1. An internal combustion engine of the type having a combustion chamber, a reciprocating valve controlling the passage of gases through an opening communicating with said combustion chamber, a camshaft having a valve actuating cam and means interconnecting said cam with said valve for actuating said valve in timed relation with engine operation, wherein the improvement comprises a yieldable load carrying member in said interconnecting means, said member having an internal chamber that is contracted upon yielding of said member and is adapted to receive a charge of hydraulic fluid which, when retained in said chamber, prevents further yielding of said member and permits the transmission of valve opening loads therethrough, and timing valve means connecting with said chamber and including a pressure responsive valve closure element, said valve closure element being biased open to permit the escape of fluid from said chamber and allow yielding of said load carrying member during initial actuating movement of the valve actuating cam, and being responsive solely to the reaching of a closing differential pressure across said element caused by fluid flow out of said chamber and sufficient to close said chamber, said valve closure element then being maintained closed by fluid pressure in the chamber so as to prevent the further escape of fluid until the fluid pressure is relieved by termination of the reciprocating valve closing motion, said valve opening bias and closing differential pressure being selected to correspond with the dimensional and operating conditions of the engine valve mechanism to provide substantial variation in the timing of said reciprocating valve opening and closing points as a function of engine speed.
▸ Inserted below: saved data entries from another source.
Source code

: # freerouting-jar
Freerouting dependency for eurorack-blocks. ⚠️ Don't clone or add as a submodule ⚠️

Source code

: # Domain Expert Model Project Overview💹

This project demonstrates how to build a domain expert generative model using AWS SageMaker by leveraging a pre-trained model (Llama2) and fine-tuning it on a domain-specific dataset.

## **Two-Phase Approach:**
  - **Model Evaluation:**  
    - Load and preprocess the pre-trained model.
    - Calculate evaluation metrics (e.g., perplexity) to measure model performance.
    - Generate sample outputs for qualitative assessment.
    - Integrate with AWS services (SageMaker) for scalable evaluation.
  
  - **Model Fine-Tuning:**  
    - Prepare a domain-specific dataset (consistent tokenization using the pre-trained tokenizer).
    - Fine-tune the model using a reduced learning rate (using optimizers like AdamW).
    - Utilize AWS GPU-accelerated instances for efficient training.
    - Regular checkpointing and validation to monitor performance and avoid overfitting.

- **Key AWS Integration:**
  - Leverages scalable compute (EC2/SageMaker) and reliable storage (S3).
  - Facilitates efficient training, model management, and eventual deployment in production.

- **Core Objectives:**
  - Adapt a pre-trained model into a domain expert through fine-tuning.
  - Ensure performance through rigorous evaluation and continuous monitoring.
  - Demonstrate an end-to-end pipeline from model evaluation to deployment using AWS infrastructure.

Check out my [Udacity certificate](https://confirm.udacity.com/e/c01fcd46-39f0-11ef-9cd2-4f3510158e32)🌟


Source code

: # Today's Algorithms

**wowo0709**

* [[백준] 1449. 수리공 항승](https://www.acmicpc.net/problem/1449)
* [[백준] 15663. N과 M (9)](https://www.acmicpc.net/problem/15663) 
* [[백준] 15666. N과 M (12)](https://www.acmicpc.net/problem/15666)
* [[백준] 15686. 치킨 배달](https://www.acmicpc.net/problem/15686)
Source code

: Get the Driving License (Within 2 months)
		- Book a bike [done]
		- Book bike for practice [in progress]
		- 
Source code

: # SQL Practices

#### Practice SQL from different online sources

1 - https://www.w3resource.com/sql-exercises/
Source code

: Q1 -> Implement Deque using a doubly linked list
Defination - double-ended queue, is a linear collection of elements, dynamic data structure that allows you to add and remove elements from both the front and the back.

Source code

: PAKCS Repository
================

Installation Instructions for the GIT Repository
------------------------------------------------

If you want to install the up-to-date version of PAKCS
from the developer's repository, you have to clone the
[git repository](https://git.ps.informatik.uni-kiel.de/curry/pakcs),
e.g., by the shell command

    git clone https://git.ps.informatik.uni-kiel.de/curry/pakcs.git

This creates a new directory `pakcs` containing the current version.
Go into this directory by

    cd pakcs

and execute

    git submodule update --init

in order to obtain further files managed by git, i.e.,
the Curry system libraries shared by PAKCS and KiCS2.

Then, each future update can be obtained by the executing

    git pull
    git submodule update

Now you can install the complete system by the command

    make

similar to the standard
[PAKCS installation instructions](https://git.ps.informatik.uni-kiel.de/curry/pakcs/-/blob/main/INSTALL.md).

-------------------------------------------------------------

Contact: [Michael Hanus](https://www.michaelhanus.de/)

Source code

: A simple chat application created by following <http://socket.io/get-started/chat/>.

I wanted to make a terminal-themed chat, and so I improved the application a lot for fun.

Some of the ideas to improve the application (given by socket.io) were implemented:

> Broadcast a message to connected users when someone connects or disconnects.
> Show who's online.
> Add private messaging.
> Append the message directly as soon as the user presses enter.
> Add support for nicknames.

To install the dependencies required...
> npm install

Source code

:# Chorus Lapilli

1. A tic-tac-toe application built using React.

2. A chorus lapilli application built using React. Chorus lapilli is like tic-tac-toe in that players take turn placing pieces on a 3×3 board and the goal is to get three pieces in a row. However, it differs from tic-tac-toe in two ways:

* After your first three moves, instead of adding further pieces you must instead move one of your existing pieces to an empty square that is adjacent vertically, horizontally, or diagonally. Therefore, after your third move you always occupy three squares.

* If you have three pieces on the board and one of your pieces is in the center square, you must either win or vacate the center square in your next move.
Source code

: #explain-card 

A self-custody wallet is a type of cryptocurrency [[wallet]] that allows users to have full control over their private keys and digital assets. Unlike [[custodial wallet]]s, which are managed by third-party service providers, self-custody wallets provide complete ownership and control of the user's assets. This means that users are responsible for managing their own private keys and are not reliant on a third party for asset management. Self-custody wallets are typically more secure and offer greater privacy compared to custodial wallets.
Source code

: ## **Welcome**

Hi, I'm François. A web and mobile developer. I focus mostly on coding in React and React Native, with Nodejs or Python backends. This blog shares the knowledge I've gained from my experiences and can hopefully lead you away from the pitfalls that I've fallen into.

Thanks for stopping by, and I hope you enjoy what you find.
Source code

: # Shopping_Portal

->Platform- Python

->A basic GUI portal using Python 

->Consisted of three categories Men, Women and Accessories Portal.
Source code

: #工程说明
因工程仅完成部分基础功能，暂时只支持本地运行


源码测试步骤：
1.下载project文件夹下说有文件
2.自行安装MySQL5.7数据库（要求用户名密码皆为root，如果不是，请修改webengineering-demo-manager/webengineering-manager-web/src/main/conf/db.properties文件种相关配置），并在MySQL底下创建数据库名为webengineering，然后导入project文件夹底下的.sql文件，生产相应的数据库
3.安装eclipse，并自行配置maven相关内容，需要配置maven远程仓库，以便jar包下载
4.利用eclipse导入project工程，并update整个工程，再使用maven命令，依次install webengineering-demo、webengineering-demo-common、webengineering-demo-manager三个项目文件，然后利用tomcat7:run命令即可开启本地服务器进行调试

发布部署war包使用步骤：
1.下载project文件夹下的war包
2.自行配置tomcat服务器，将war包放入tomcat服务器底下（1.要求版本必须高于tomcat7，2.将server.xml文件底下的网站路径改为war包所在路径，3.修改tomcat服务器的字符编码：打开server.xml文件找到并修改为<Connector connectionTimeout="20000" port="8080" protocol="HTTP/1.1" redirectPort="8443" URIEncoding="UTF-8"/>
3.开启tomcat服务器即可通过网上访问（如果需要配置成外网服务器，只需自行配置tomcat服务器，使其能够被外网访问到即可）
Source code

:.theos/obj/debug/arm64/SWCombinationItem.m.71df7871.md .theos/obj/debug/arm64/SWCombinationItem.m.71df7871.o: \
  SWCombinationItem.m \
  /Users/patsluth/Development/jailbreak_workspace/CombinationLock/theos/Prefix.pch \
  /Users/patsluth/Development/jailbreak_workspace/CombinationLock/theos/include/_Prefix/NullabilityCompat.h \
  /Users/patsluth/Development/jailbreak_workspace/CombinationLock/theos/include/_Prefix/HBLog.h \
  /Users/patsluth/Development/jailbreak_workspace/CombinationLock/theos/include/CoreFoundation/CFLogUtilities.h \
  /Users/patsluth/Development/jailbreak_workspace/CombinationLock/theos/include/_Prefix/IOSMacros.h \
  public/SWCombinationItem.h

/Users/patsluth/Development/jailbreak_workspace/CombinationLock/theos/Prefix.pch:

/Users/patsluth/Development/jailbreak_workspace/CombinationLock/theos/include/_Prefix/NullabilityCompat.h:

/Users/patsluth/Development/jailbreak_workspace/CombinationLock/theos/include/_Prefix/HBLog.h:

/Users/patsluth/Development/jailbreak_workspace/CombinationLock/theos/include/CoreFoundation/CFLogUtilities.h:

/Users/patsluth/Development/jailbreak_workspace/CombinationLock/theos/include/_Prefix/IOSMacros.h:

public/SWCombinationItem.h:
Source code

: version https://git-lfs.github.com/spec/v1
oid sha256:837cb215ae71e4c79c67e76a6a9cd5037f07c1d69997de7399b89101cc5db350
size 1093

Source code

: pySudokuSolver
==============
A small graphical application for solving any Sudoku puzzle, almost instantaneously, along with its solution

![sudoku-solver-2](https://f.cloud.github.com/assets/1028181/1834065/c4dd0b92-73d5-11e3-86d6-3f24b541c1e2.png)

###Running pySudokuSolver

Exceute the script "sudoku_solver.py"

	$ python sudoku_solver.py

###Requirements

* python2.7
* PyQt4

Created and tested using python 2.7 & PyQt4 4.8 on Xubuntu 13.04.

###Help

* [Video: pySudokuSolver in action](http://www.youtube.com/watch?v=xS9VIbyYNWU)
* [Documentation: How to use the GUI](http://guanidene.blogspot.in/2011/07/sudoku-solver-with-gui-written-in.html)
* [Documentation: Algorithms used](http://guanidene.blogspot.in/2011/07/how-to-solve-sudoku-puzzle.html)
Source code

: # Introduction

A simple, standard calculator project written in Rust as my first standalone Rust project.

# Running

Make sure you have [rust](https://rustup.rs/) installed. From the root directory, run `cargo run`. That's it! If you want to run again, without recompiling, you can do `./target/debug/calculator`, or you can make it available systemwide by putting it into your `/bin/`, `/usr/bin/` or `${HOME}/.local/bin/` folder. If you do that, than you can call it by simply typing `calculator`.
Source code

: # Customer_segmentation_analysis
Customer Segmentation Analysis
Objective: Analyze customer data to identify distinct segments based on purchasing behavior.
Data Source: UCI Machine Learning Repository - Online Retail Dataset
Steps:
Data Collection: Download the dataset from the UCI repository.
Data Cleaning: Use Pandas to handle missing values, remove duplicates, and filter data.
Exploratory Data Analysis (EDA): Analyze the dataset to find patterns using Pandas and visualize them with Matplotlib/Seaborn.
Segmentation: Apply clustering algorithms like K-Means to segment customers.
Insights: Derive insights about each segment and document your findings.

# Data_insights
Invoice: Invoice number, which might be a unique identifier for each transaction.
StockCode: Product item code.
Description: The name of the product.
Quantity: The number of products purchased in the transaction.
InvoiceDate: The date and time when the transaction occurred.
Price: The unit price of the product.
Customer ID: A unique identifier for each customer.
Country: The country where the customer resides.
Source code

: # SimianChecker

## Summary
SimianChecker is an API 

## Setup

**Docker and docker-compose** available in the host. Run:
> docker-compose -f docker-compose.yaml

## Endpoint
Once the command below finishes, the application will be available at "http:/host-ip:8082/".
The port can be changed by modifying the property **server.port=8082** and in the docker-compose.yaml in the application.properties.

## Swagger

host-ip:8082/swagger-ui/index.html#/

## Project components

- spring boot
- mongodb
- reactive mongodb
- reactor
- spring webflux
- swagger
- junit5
2. An internal combustion engine of the type having a combustion chamber, reciprocating inlet and exhaust valves controlling the passage of gases through openings communicating with said combustion chamber, a camshaft having a valve actuating cam for each reciprocating valve and means interconnecting said cams with their respective valves for actuating said valves in timed relation with engine operation, wherein the improvement comprises a yieldable load carrying member in each said interconnecting means, each said member having an internal chamber that is contracted upon yielding of said member and is adapted to receive a charge of hydraulic fluid which, when retained in said chamber, prevents further yielding of said member and permits the transmission of valve opening loads therethrough, and timing valve means connecting with said chamber and including a pressure responsive valve closure element, said valve closure element being biased open to permit the escape of fluid from said chamber and allow yielding of said load carrying member during initial actuating movement of its respective valve actuating cam, and being responsive solely to the reaching of a closing differential pressure across said element caused by fluid flow out of said chamber and sufficient to close said chamber, said valve closure element then being maintained closed by fluid pressure in the chamber so as to prevent the further escape of fluid until the fluid pressure is relieved by termination of the closing motion of the respective reciprocating valve, said valve opening bias and closing differential pressure being selected to correspond with the dimensional and operation conditions of the engine and valve mechanism to provide substantial variation in the timing of the opening and closing points of the respective reciprocating valves as a function of engine speed.
3. The combination of claim 2 wherein the open periods of the intake and exhaust valves for said combustion chamber have a substantial overlap during at least some modes of engine operation, the variable yielding of said load carrying members with speed being effective to vary said overlap of the open periods of the intake and exhaust valves with speed.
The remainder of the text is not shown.